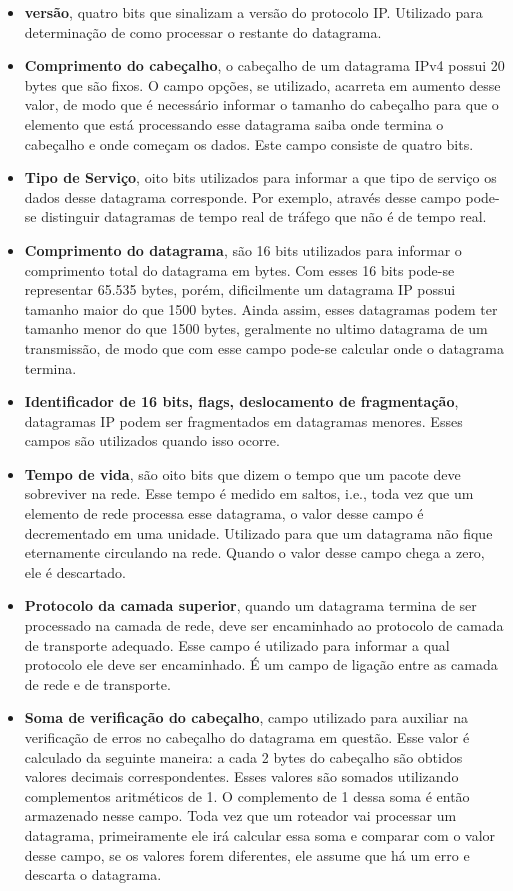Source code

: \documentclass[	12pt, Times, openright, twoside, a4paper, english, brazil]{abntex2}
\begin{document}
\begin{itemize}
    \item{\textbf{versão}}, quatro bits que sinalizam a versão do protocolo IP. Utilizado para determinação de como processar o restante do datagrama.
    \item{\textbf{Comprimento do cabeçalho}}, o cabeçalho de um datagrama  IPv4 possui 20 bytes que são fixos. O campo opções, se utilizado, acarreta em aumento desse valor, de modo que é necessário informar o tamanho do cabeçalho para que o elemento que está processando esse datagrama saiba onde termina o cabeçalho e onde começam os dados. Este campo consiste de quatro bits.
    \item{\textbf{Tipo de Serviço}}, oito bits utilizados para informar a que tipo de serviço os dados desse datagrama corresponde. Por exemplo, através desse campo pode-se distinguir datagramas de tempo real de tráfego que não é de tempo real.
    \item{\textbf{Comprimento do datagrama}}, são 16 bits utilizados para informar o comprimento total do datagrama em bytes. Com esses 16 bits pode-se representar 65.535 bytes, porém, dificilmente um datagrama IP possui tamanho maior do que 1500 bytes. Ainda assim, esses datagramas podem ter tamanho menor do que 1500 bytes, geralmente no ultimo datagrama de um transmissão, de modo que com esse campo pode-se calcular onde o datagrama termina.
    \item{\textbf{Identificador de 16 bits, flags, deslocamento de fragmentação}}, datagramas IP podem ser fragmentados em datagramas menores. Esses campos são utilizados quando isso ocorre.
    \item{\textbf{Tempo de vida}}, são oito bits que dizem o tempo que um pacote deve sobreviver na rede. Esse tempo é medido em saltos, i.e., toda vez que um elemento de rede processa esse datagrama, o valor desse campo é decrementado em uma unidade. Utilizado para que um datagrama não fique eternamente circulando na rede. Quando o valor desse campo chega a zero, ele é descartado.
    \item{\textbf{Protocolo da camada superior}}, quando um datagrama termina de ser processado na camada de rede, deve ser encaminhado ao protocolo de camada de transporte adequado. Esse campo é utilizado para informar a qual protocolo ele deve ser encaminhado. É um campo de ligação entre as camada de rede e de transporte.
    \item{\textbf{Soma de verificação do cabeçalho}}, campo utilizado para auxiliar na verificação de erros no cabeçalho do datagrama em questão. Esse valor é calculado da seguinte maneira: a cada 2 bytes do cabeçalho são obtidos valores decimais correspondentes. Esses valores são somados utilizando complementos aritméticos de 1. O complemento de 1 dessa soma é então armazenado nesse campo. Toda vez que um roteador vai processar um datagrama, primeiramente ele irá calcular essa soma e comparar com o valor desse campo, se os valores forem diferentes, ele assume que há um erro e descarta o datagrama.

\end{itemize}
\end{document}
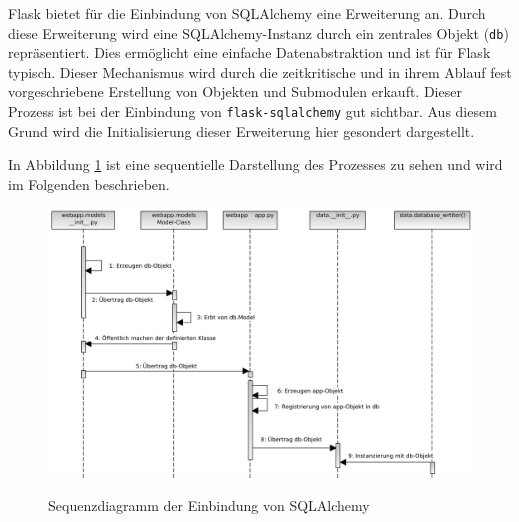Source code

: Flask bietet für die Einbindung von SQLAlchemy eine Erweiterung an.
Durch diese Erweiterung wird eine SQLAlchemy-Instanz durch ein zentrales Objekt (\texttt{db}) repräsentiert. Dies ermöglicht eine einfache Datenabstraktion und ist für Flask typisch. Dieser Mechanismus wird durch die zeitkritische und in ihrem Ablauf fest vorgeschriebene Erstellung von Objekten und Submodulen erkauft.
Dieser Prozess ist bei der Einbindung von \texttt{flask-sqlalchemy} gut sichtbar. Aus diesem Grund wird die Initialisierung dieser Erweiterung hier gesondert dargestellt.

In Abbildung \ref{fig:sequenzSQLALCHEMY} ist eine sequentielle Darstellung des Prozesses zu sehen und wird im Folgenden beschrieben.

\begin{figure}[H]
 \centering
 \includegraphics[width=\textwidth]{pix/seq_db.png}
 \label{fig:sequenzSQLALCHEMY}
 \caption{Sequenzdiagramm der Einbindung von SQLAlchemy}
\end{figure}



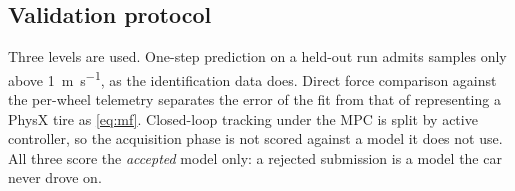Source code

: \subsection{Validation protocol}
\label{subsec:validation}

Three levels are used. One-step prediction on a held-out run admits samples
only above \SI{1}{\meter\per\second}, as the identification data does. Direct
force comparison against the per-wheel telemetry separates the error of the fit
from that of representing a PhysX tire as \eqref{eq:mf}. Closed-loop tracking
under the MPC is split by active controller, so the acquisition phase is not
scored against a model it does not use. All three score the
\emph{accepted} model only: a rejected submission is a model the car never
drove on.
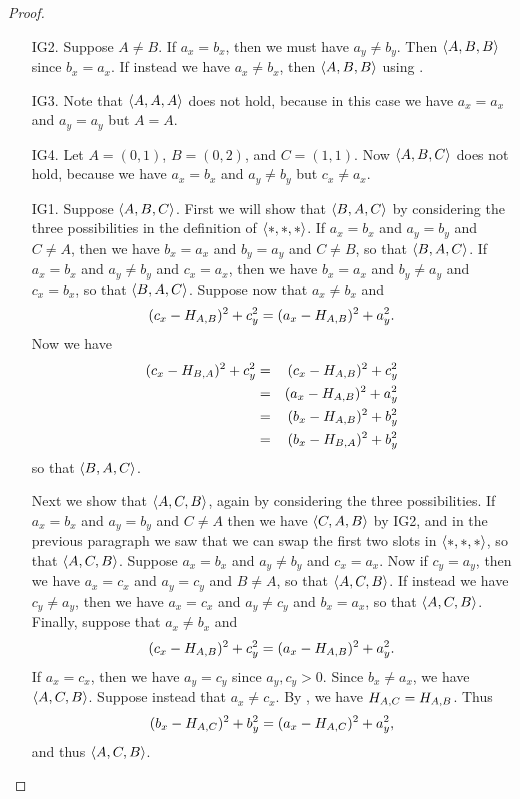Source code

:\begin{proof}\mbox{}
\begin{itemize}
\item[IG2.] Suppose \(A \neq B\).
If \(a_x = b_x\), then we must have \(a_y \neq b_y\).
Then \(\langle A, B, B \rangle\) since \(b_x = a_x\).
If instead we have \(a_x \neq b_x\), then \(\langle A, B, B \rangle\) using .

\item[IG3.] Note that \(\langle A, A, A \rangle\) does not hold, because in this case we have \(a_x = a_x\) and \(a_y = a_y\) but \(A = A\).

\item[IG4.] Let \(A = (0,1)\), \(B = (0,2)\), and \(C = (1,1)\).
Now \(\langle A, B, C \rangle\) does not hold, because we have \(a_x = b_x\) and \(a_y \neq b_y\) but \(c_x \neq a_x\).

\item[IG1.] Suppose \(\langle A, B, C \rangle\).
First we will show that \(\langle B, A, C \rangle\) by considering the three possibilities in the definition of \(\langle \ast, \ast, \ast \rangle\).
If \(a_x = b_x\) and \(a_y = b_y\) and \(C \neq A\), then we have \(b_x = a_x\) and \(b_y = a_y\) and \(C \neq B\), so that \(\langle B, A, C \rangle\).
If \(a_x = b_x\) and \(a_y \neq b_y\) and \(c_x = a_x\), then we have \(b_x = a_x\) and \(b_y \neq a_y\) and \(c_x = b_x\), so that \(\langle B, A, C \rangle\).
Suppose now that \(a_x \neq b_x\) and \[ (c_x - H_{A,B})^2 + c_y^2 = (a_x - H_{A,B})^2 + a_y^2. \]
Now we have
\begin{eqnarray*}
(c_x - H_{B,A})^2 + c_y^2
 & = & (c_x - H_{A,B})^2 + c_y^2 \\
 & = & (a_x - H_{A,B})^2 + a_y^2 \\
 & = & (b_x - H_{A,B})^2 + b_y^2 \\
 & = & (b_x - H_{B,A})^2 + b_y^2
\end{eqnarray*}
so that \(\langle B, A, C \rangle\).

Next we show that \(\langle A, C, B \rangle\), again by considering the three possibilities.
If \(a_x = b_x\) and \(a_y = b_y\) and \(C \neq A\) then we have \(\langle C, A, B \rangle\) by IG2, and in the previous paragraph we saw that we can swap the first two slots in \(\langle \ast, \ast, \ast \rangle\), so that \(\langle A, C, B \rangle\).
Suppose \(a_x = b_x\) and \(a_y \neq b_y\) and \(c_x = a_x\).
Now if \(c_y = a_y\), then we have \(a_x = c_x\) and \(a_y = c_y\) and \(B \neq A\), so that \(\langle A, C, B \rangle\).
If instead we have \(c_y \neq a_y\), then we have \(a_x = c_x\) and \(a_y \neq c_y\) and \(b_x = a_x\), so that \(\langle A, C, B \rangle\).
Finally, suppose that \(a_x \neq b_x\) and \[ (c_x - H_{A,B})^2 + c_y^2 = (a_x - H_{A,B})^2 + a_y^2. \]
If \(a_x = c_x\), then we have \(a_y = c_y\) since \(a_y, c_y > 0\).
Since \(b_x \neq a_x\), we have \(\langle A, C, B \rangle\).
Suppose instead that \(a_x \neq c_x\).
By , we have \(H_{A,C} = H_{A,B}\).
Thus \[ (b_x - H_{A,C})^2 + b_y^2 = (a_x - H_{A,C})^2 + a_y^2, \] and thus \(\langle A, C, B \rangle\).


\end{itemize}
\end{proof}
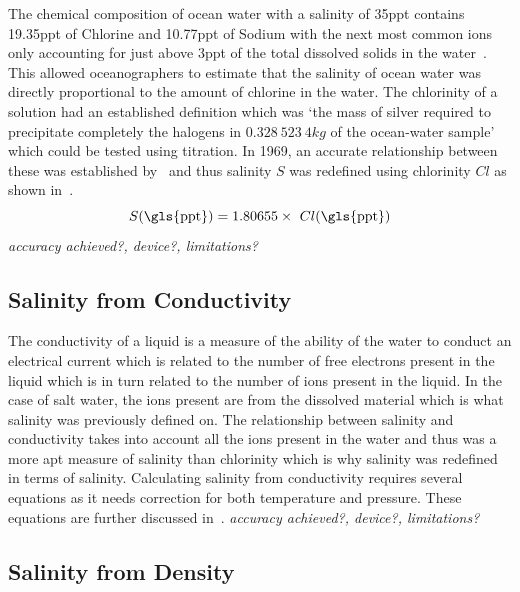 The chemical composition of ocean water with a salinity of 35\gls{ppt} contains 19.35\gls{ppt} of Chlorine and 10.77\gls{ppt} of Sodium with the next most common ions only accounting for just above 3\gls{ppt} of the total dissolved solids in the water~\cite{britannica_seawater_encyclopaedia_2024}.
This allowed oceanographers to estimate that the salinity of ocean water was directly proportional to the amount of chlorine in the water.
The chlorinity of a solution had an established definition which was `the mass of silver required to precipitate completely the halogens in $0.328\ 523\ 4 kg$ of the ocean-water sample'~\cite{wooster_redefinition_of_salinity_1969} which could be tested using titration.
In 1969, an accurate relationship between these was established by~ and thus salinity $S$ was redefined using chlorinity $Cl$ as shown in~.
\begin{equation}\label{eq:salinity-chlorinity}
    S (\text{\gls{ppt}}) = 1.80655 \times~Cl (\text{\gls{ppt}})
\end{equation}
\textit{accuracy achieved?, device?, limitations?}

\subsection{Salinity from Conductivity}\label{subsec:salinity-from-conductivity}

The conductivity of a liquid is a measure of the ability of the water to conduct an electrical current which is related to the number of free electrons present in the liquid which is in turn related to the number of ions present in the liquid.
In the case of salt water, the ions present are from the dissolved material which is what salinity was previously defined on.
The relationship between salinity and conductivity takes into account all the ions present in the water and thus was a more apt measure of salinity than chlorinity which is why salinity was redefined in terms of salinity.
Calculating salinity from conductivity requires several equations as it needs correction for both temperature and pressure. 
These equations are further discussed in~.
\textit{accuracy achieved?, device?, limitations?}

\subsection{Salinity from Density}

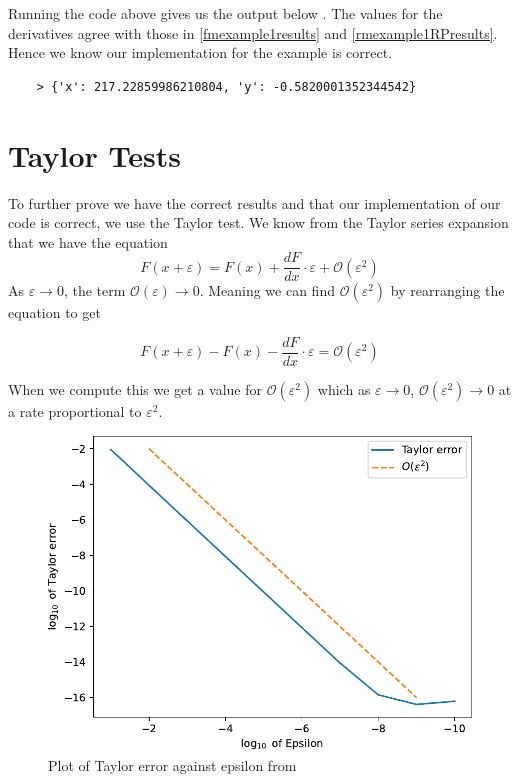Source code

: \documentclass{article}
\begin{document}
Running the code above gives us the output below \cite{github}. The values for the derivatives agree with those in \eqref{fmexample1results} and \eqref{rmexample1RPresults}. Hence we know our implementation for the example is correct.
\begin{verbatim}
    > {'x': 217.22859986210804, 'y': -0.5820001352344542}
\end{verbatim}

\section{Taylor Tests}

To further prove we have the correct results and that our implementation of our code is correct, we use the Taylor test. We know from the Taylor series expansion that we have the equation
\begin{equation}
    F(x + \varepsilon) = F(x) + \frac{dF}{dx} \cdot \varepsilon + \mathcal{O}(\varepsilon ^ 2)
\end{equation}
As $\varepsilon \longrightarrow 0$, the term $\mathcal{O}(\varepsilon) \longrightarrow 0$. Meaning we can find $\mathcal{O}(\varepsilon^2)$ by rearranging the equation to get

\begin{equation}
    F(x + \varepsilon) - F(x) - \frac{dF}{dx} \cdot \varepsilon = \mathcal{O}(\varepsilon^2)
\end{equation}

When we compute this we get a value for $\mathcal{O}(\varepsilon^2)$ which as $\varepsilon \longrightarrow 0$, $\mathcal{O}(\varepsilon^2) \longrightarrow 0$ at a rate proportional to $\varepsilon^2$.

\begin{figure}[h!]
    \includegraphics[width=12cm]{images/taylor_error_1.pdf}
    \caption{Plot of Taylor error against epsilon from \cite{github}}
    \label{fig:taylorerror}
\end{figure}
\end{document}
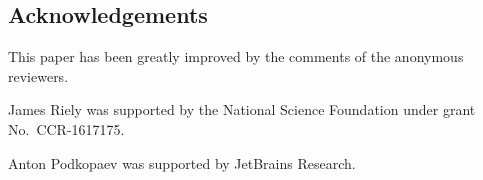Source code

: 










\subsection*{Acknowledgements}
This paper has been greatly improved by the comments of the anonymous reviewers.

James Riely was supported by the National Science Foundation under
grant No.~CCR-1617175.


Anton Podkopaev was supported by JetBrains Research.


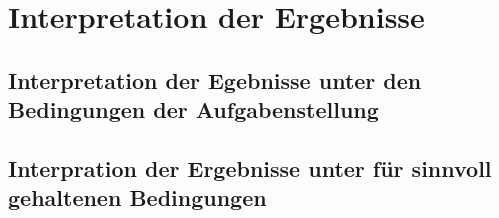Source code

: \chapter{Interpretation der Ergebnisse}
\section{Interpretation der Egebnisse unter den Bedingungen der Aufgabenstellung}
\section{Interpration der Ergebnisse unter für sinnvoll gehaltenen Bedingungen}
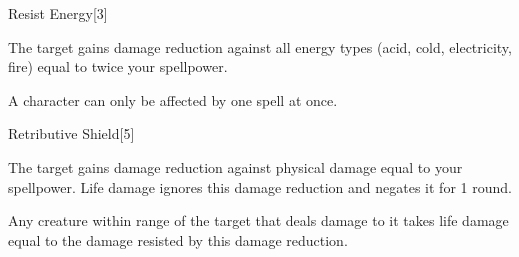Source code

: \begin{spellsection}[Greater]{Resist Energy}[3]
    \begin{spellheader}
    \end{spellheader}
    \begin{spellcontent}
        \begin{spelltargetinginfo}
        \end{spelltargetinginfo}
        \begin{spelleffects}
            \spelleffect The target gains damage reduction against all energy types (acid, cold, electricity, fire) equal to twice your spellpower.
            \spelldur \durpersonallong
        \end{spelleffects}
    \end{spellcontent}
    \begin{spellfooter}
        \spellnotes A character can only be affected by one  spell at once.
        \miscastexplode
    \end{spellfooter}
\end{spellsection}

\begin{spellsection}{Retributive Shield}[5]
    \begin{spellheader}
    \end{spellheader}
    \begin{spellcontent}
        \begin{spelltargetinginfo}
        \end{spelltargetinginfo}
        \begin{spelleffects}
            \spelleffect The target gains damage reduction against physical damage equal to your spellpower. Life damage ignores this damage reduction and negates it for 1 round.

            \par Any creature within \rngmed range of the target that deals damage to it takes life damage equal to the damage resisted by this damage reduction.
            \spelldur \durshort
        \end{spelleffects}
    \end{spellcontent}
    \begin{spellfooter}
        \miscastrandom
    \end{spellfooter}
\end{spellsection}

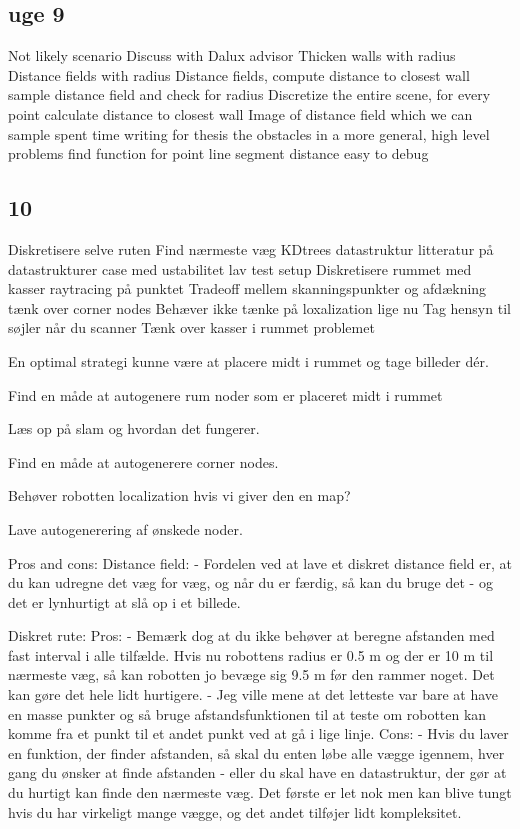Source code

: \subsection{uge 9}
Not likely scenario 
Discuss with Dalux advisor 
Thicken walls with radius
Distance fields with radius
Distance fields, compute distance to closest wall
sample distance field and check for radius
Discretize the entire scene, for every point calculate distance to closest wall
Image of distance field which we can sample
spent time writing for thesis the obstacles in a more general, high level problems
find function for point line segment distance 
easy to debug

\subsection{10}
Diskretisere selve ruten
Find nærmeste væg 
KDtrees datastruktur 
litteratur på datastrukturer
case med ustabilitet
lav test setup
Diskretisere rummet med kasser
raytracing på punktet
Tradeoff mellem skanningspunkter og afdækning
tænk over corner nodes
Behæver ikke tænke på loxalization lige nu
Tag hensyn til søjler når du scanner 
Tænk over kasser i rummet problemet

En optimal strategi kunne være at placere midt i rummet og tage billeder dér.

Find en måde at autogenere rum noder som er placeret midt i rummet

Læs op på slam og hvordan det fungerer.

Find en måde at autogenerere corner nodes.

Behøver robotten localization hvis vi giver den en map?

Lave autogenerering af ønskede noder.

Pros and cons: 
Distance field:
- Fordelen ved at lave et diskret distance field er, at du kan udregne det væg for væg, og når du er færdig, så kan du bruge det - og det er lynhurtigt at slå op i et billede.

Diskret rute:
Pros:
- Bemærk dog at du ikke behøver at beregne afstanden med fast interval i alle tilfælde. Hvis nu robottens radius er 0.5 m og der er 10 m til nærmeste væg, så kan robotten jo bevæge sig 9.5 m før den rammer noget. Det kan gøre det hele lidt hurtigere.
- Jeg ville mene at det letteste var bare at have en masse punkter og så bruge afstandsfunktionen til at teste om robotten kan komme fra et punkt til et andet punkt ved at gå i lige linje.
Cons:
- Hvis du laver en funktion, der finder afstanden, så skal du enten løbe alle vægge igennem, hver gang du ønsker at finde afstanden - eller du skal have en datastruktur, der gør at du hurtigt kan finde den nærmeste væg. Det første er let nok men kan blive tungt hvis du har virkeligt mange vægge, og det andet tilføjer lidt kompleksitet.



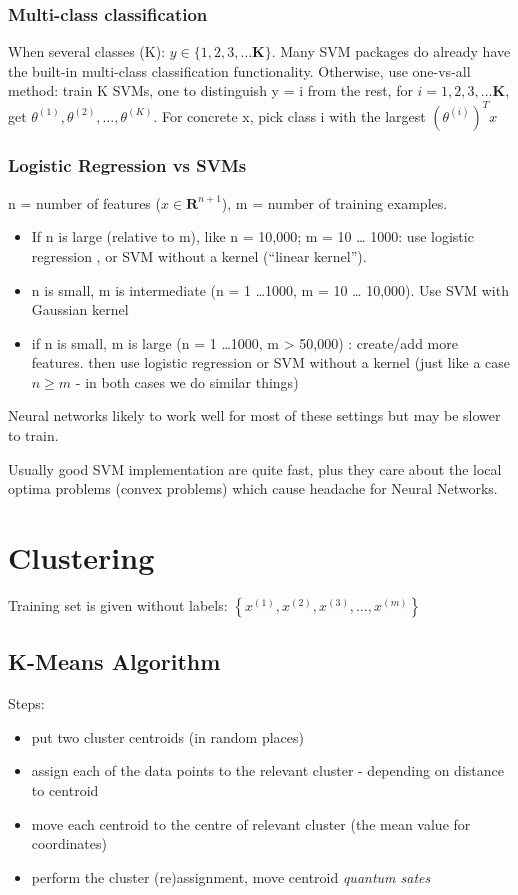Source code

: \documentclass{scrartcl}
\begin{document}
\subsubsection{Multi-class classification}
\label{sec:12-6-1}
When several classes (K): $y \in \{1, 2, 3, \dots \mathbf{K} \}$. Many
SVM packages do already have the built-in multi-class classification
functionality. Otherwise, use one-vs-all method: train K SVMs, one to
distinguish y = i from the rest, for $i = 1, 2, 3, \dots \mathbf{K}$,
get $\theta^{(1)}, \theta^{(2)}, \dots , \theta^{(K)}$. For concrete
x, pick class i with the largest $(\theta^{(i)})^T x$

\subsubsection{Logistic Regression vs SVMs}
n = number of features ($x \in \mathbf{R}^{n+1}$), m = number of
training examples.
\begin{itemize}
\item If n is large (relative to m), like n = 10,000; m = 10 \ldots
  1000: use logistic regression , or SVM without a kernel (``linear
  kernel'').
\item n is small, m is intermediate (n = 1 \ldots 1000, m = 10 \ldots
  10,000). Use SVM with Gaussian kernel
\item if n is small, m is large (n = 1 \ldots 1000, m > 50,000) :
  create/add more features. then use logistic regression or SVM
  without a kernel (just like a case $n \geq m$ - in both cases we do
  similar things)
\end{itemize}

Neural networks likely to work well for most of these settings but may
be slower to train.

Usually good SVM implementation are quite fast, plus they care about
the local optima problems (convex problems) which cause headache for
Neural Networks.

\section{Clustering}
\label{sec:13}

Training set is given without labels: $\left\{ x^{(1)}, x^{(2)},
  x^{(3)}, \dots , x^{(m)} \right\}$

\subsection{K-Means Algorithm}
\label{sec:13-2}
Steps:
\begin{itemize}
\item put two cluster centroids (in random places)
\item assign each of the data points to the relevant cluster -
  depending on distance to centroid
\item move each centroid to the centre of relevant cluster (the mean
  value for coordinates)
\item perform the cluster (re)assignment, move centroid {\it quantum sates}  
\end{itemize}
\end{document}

+++

** Task objective **
Nothing but lines that contain "chlorinity" should appear in the answer. Copy each from the records.

** Answer to this problem **
The chlorinity of a solution had an established definition which was `the mass of silver required to precipitate completely the halogens in $0.328\ 523\ 4 kg$ of the ocean-water sample'~\cite{wooster_redefinition_of_salinity_1969} which could be tested using titration.
In 1969, an accurate relationship between these was established by~ and thus salinity $S$ was redefined using chlorinity $Cl$ as shown in~.
\begin{equation}\label{eq:salinity-chlorinity}
The relationship between salinity and conductivity takes into account all the ions present in the water and thus was a more apt measure of salinity than chlorinity which is why salinity was redefined in terms of salinity.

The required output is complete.